Saved data entries:
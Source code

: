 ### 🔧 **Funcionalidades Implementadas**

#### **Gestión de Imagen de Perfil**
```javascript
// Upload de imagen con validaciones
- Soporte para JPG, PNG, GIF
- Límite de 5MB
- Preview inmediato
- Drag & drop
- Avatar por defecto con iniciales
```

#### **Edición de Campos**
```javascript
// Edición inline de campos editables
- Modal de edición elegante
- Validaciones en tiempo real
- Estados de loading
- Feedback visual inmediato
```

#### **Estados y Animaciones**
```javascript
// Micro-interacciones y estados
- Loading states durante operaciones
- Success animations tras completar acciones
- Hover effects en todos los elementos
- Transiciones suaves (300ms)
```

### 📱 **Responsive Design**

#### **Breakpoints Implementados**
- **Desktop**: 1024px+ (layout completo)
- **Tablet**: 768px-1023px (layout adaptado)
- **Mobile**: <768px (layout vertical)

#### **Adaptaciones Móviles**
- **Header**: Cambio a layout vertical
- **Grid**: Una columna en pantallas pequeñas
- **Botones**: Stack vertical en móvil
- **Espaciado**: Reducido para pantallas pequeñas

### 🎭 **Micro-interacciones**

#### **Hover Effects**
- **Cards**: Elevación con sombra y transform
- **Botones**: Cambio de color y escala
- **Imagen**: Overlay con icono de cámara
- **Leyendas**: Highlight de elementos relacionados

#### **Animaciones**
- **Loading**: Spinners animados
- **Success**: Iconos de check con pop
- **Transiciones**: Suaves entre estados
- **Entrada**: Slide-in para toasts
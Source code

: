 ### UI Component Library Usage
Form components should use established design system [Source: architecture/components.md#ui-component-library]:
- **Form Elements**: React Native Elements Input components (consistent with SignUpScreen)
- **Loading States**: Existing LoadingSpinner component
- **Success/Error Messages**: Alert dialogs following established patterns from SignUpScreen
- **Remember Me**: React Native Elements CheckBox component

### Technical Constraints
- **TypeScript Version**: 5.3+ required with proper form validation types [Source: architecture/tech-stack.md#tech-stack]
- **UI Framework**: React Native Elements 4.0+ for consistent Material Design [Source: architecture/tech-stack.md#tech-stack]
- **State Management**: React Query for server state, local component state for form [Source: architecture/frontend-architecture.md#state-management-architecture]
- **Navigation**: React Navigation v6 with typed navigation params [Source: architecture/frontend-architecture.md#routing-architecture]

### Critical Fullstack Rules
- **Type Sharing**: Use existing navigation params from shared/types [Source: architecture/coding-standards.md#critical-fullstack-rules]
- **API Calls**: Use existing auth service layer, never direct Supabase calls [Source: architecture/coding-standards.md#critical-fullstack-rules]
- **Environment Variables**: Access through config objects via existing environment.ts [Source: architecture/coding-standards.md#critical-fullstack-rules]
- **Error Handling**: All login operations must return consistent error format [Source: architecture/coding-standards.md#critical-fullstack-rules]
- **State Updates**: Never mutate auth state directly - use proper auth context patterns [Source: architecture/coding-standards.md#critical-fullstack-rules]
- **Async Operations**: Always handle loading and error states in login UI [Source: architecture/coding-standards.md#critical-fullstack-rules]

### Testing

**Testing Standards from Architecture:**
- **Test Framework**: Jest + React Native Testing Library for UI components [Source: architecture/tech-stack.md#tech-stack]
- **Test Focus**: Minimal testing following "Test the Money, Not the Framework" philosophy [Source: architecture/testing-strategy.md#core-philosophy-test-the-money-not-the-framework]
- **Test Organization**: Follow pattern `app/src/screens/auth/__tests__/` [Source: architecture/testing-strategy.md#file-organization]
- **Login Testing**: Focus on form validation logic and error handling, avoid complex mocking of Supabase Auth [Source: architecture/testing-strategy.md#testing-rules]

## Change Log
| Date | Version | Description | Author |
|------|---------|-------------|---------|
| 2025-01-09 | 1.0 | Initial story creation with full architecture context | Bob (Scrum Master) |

## Problem
Recopy the records without any alteration.

## Task result
Source code

: ### 🔧 **Funcionalidades Implementadas**

#### **Gestión de Imagen de Perfil**
```javascript
// Upload de imagen con validaciones
- Soporte para JPG, PNG, GIF
- Límite de 5MB
- Preview inmediato
- Drag & drop
- Avatar por defecto con iniciales
```

#### **Edición de Campos**
```javascript
// Edición inline de campos editables
- Modal de edición elegante
- Validaciones en tiempo real
- Estados de loading
- Feedback visual inmediato
```

#### **Estados y Animaciones**
```javascript
// Micro-interacciones y estados
- Loading states durante operaciones
- Success animations tras completar acciones
- Hover effects en todos los elementos
- Transiciones suaves (300ms)
```

### 📱 **Responsive Design**

#### **Breakpoints Implementados**
- **Desktop**: 1024px+ (layout completo)
- **Tablet**: 768px-1023px (layout adaptado)
- **Mobile**: <768px (layout vertical)

#### **Adaptaciones Móviles**
- **Header**: Cambio a layout vertical
- **Grid**: Una columna en pantallas pequeñas
- **Botones**: Stack vertical en móvil
- **Espaciado**: Reducido para pantallas pequeñas

### 🎭 **Micro-interacciones**

#### **Hover Effects**
- **Cards**: Elevación con sombra y transform
- **Botones**: Cambio de color y escala
- **Imagen**: Overlay con icono de cámara
- **Leyendas**: Highlight de elementos relacionados

#### **Animaciones**
- **Loading**: Spinners animados
- **Success**: Iconos de check con pop
- **Transiciones**: Suaves entre estados
- **Entrada**: Slide-in para toasts
Source code

: ### UI Component Library Usage
Form components should use established design system [Source: architecture/components.md#ui-component-library]:
- **Form Elements**: React Native Elements Input components (consistent with SignUpScreen)
- **Loading States**: Existing LoadingSpinner component
- **Success/Error Messages**: Alert dialogs following established patterns from SignUpScreen
- **Remember Me**: React Native Elements CheckBox component

### Technical Constraints
- **TypeScript Version**: 5.3+ required with proper form validation types [Source: architecture/tech-stack.md#tech-stack]
- **UI Framework**: React Native Elements 4.0+ for consistent Material Design [Source: architecture/tech-stack.md#tech-stack]
- **State Management**: React Query for server state, local component state for form [Source: architecture/frontend-architecture.md#state-management-architecture]
- **Navigation**: React Navigation v6 with typed navigation params [Source: architecture/frontend-architecture.md#routing-architecture]

### Critical Fullstack Rules
- **Type Sharing**: Use existing navigation params from shared/types [Source: architecture/coding-standards.md#critical-fullstack-rules]
- **API Calls**: Use existing auth service layer, never direct Supabase calls [Source: architecture/coding-standards.md#critical-fullstack-rules]
- **Environment Variables**: Access through config objects via existing environment.ts [Source: architecture/coding-standards.md#critical-fullstack-rules]
- **Error Handling**: All login operations must return consistent error format [Source: architecture/coding-standards.md#critical-fullstack-rules]
- **State Updates**: Never mutate auth state directly - use proper auth context patterns [Source: architecture/coding-standards.md#critical-fullstack-rules]
- **Async Operations**: Always handle loading and error states in login UI [Source: architecture/coding-standards.md#critical-fullstack-rules]

### Testing

**Testing Standards from Architecture:**
- **Test Framework**: Jest + React Native Testing Library for UI components [Source: architecture/tech-stack.md#tech-stack]
- **Test Focus**: Minimal testing following "Test the Money, Not the Framework" philosophy [Source: architecture/testing-strategy.md#core-philosophy-test-the-money-not-the-framework]
- **Test Organization**: Follow pattern `app/src/screens/auth/__tests__/` [Source: architecture/testing-strategy.md#file-organization]
- **Login Testing**: Focus on form validation logic and error handling, avoid complex mocking of Supabase Auth [Source: architecture/testing-strategy.md#testing-rules]

## Change Log
| Date | Version | Description | Author |
|------|---------|-------------|---------|
| 2025-01-09 | 1.0 | Initial story creation with full architecture context | Bob (Scrum Master) |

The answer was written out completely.